Wednesday, January 2, 2008

Printz Awards

Wizards Wireless tends to review far more picture books than young adult (YA) books. But, as the American Library Association awards draw closer (they'll be announced on January 14th), I thought I'd highlight a few of the major awards. Also, it's a great way to prepare for the January Carnival of Children's Literature which is all about children's and young adult book awards. (See this post for more information and how to submit).

I've already talked about the Caldecott and the Newbery, so today I'm focusing on the Printz award. What is that, you ask? The Michael L. Printz Award is given to a book that exemplifies literary excellence in young adult literature. And one of the most intriguing things about it is that there is no residency requirement stating that the author must live in the United States (like there is for the Caldecott and the Newbery). This opens the Printz Award to an intriguing and diverse group of candidates.

The first Printz Award was bestowed in 2000, so the list of winners isn't nearly as long as some of the other awards. Here's my list of favorite Printz winners and honor books (keeping in mind that I don't read a lot of young adult books):
  • 2007 winner: American Born Chinese by Gene Luen Yang
  • 2005 winner: how i live now by Meg Rosoff
  • 2005 honor: Airborn by Kenneth Oppel
  • 2004 honor: A Northen Light by Jennifer Donnelly
  • 2000 winner: Monster by Walter Dean Myers
If you're interested the Printz Awards, here's where you can find out more. And here's a list of all the winners and honor books. Tune in on January 14th to find out which book will win this year.

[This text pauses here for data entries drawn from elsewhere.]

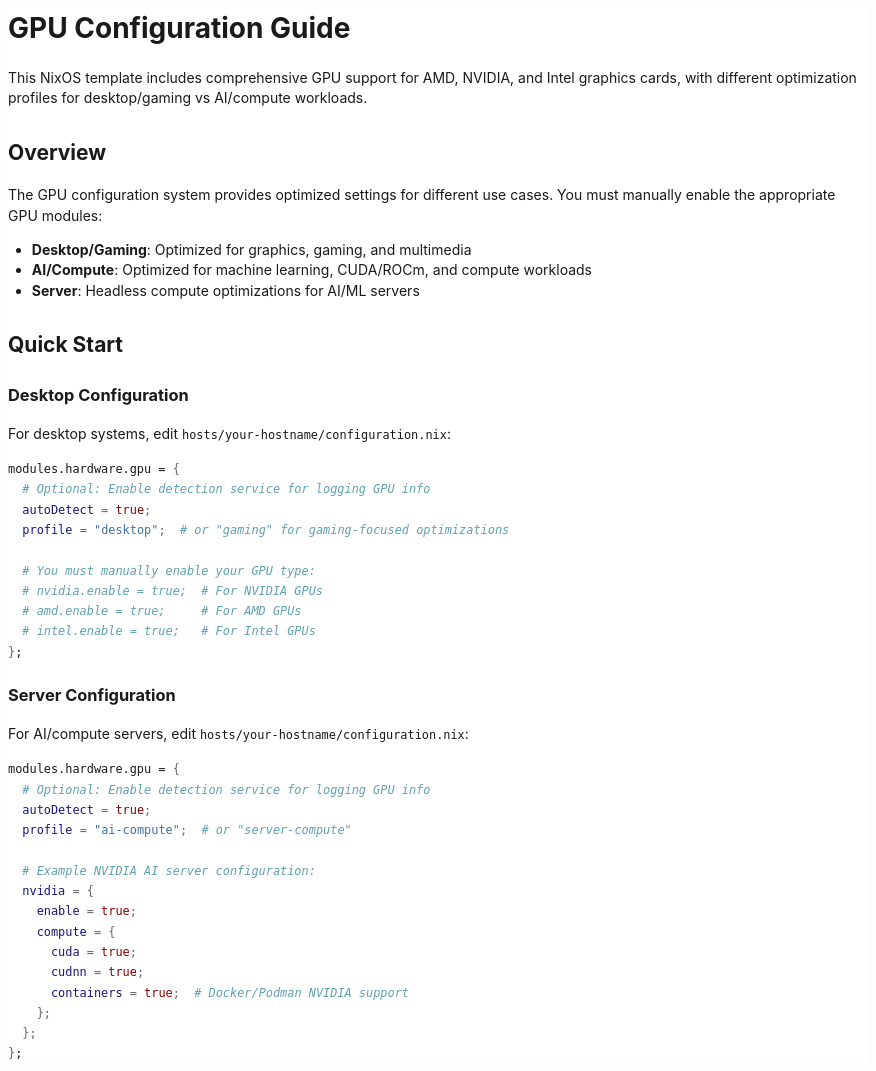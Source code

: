 # GPU Configuration Guide

This NixOS template includes comprehensive GPU support for AMD, NVIDIA, and Intel graphics cards,
with different optimization profiles for desktop/gaming vs AI/compute workloads.

## Overview

The GPU configuration system provides optimized settings for different use cases. You must manually enable the appropriate GPU modules:

- **Desktop/Gaming**: Optimized for graphics, gaming, and multimedia
- **AI/Compute**: Optimized for machine learning, CUDA/ROCm, and compute workloads
- **Server**: Headless compute optimizations for AI/ML servers

## Quick Start

### Desktop Configuration

For desktop systems, edit `hosts/your-hostname/configuration.nix`:

```nix
modules.hardware.gpu = {
  # Optional: Enable detection service for logging GPU info
  autoDetect = true;
  profile = "desktop";  # or "gaming" for gaming-focused optimizations

  # You must manually enable your GPU type:
  # nvidia.enable = true;  # For NVIDIA GPUs
  # amd.enable = true;     # For AMD GPUs
  # intel.enable = true;   # For Intel GPUs
};
```

### Server Configuration

For AI/compute servers, edit `hosts/your-hostname/configuration.nix`:

```nix
modules.hardware.gpu = {
  # Optional: Enable detection service for logging GPU info
  autoDetect = true;
  profile = "ai-compute";  # or "server-compute"

  # Example NVIDIA AI server configuration:
  nvidia = {
    enable = true;
    compute = {
      cuda = true;
      cudnn = true;
      containers = true;  # Docker/Podman NVIDIA support
    };
  };
};
```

Congratulations to kidlit blogger Liz Burns of A Chair, A Fireplace & A Tea Cozy, who's on the 2009 Printz committee!

And here's a short story about the generosity of librarians. I was privileged enough to be able to attend the 2007 Newbery/ Caldecott/ Wilder Award Banquet at the American Library Association conference in Washington D.C. I was chatting with the librarians sitting at my table during dinner, and one of them turned to me and asked if I was going to attend the Printz Award ceremony (which was the following evening). I said no... the event was sold out. She handed me her ticket, and said she had to leave town early to catch a plane.

So, that's how I ended up going to the Printz Awards.

And I'm very, very glad I did because a cool thing about the Printz awards is that all the authors who have been honored get to talk, not just the winner. I got to hear some of the great current young adult writers in the field speak, including: M.T. Anderson, John Green, Sonya Hartnett, and Markus Zuzak. Also I got to hear Gene Yang's acceptance speech for American Born Chinese, which was quite a thrill. I had just finished writing a very long paper (40 pages!) for library school about Chinese American children's and young adult books, and American Born Chinese was a central part of my thesis. It was wonderful to be able to hear Yang's perspective about a book I had read so many times. The Printz Awards were inspiring and made me resolve to read more young adult literature (which I will, I promise!)

Do you have any favorite books that have won a Printz? See the new poll in the sidebar of this blog (which includes both winners and honor books) or write about them in the comments.

Update: The Printz poll results are here.


  1. I voted for my favorites, but I might have some more after I finish the Printz Award Challenge. :D

  2. Abby- Thanks for letting me know about the Printz challenge!

  3. Since I got out of library school, I haven't read as much YA as I would like, but A Northern Light is one of my all time favorites. Whenever a teen needs a recomendation, I always point out this one.

  4. Cary's Girl- I love A Northern Light, particularly the way the story comes full circle. It's one of my all time favorites too.

  5. More than anything, this list shows me how many I have to catch up on!

    So far I'm the only one who's voted for My Heartbeat. Garret Freymann-Wehr's Stay With Me was one of my favorite reads last year.

  6. Lisa- I feel the exact same way. Looking at the list of Printz winners and honor books made me realize how many books on the list I haven't read yet. I need to correct that!